* _What you need to do_
Return, from the lines below, each one that includes the word "onScreen".

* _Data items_
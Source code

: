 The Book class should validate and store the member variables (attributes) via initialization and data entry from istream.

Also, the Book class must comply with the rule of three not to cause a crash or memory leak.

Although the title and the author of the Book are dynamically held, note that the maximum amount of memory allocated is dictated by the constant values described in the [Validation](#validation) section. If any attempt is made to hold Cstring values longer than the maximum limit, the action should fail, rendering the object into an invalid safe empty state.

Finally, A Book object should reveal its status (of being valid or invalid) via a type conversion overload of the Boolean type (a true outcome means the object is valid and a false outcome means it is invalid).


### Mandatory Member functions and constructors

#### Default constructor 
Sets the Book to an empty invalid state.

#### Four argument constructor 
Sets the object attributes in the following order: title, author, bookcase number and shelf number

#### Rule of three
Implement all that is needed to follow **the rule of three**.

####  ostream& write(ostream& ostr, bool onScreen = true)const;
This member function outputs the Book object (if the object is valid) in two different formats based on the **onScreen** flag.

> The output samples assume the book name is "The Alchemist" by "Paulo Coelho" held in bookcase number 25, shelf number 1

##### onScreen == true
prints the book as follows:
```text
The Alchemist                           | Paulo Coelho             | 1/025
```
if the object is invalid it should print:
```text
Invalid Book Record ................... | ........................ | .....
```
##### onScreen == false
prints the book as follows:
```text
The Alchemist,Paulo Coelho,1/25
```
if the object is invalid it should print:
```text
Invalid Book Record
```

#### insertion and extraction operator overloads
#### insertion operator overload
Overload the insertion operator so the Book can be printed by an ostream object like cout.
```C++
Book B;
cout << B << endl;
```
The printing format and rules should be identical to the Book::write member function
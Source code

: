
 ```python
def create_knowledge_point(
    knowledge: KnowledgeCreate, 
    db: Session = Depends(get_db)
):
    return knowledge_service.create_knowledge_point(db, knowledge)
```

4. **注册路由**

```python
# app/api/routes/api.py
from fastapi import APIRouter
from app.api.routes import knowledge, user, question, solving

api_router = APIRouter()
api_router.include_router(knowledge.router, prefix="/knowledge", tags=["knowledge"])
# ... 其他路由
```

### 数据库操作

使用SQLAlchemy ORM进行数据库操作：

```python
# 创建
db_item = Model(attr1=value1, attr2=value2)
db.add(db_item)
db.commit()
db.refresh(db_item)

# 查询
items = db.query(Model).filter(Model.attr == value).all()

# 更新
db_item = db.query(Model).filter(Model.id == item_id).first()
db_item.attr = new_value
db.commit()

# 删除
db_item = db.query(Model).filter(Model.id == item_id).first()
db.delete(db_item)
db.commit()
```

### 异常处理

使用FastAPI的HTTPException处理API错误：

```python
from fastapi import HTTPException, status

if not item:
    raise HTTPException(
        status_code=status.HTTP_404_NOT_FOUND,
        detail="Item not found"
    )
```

* _Answer space_
####  ostream& write(ostream& ostr, bool onScreen = true)const;
This member function outputs the Book object (if the object is valid) in two different formats based on the **onScreen** flag.
##### onScreen == true
##### onScreen == false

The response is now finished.